I think this was an under-handed tactic to delay the consumer's purchasing decision - it's now December, wait a couple more months and some sexy mobile phones will be hitting the market (e.g. Motorola Droid and se X10 Android phones)
Oh and originally the phone would not work with the "3" network in the UK without a "pending" update - a major oversight and....
Portrait mode only worked on the "phone call" application - other apps *only* worked in landscape!
You're incredibly stupid. Property rights mean that Nintendo can do whatever they want with their intellectual property - including lock it in a nuclear bunker so nobody can play it.
You don't think that Nintendo's rights are "fair"? Tough - you don't own Nintendo's property. The same way that I don't own yours.
For example, I'll pretend to be you, you be Nintendo:
Your house is not used while you're not home. Therefore, you must have no objection to me sleeping in your living room while you're not home. So either let me into your house, or shut up about me breaking in while you're not home.
(Also, I'll be around tomorrow to use your computer while you're watching TV.)
So, in short: just as I can't use your property without your permission, you can't use Nintendo's intellectual property without their permission. That's the way it works. Period.
I would gladly pay for any app that would let me run something similar to the Pokemon DS/DSi games on the iPhone. I had high hopes for the DS emulator on the iPhone, but it did not allow one to run any real DS game roms on it, and Apple immediately yanked it off the app store soon after it was released.

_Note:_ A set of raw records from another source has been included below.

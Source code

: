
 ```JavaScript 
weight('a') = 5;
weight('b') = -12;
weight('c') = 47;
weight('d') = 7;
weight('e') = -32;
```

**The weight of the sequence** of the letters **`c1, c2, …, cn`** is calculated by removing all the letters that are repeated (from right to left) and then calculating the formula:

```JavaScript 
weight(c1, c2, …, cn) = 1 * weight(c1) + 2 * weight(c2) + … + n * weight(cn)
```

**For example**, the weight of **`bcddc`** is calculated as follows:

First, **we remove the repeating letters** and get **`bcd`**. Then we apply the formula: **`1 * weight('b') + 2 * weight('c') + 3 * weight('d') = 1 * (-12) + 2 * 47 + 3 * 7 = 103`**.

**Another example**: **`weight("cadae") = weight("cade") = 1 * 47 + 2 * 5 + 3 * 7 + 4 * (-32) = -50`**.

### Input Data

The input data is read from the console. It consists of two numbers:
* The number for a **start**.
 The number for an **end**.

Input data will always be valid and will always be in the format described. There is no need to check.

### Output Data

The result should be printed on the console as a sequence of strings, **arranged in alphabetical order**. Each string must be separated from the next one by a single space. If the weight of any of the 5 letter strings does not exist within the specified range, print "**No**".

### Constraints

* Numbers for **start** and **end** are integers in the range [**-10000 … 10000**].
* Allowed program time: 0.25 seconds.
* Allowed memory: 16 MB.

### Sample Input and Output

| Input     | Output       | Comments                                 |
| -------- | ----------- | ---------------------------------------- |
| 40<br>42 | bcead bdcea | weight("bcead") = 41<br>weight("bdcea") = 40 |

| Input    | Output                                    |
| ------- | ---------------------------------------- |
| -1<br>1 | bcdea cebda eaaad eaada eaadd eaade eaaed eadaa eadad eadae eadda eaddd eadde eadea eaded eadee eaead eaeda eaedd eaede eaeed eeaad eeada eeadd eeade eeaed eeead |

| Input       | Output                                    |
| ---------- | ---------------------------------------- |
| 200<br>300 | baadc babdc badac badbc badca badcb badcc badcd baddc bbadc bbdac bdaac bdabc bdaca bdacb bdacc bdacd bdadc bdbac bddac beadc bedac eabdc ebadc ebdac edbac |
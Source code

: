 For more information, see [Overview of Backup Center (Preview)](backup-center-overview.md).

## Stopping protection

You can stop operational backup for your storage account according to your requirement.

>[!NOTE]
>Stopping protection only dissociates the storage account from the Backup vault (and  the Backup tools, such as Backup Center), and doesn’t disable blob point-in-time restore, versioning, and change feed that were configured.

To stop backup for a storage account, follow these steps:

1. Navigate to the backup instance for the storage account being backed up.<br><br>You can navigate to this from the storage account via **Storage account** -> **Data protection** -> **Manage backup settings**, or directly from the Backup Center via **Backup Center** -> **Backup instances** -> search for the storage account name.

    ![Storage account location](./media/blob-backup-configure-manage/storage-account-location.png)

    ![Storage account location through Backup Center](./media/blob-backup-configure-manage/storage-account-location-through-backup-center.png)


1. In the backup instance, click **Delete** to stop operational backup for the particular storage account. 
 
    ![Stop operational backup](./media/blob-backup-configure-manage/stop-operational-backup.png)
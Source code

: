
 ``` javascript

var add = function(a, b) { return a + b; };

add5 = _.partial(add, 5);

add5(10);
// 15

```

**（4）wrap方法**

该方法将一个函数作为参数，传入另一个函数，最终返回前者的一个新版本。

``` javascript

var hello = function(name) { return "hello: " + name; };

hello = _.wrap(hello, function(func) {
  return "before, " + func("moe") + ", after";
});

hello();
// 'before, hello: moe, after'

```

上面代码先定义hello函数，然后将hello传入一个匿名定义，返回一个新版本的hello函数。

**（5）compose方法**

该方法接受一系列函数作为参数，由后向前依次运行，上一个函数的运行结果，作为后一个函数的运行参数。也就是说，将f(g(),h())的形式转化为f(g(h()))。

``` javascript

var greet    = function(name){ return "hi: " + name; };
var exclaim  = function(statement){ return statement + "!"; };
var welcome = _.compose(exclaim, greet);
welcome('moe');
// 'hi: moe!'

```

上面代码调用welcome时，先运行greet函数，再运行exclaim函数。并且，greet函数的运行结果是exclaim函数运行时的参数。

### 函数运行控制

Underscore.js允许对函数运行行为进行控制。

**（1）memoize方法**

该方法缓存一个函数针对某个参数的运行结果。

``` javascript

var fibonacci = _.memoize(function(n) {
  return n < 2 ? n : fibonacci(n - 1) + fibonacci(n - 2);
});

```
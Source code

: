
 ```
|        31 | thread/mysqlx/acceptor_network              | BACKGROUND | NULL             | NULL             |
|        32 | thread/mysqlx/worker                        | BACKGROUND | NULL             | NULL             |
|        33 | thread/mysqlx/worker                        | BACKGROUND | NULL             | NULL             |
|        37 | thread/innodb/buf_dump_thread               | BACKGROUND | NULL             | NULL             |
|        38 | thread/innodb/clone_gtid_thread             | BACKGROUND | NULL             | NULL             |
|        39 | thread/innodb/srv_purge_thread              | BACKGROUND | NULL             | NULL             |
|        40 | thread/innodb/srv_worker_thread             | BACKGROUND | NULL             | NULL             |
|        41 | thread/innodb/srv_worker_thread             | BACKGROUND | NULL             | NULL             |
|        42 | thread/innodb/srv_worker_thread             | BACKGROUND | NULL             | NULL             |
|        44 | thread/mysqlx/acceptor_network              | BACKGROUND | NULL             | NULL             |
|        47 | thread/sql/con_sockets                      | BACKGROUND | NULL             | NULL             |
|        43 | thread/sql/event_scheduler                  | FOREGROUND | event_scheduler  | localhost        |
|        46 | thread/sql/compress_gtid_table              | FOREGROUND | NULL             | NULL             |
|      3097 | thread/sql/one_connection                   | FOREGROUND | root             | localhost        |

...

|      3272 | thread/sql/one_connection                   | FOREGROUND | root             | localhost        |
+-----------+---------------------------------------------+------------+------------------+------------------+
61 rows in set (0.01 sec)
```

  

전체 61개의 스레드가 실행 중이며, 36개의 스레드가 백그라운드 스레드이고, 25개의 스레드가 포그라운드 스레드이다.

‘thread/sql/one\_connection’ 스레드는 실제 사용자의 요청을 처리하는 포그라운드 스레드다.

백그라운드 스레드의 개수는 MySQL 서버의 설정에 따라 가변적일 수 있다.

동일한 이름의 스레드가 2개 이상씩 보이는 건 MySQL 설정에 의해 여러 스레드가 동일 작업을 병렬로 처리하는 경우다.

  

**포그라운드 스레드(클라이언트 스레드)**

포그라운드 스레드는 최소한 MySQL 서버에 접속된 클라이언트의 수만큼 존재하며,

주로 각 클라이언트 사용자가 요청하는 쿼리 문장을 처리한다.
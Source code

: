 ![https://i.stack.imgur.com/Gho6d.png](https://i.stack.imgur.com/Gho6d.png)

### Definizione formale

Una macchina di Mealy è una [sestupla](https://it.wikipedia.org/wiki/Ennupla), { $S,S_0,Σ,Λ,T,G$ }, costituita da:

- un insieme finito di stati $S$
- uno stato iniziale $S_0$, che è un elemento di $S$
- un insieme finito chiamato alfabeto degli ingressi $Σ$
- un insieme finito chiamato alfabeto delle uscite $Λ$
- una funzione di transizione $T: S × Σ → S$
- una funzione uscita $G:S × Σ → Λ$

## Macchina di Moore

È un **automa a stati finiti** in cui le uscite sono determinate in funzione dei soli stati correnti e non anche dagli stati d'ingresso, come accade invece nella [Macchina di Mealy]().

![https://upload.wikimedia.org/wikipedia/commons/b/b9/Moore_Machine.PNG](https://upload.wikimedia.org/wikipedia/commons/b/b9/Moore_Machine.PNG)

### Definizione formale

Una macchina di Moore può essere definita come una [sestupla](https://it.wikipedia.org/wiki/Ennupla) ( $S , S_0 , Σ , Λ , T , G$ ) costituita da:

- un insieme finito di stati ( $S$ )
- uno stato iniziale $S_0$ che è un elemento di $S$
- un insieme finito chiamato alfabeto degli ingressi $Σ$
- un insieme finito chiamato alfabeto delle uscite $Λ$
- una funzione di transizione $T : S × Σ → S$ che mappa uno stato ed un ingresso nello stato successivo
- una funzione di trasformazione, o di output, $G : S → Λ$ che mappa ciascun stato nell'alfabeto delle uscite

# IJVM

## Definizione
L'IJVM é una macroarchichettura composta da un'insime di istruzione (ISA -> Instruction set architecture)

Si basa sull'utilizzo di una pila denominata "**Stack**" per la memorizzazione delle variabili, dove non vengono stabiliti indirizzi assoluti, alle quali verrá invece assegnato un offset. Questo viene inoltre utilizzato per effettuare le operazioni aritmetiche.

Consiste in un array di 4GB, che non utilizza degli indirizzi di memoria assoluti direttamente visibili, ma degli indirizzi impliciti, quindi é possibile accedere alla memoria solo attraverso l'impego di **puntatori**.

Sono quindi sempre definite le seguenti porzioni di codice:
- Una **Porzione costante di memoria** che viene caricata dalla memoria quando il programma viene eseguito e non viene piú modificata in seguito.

Maybe, the authors of the DS emulator would eventually consider putting a non-crippled version of their DS emulator onto the Cydia store. Or better yet, maybe Nintendo might release their games to the iPhone/iTouch platform, since they are no longer interested in making any non-trival (DS, DS Lite, DSi, ...) changes to their existing outdated handheld gaming platform in more than 5 years since the original DS was launched in Nov 2004.
Definitely worth a few bucks to avoid having to carry separate Nintendo game and Apple phone devices for my Pokemon fix.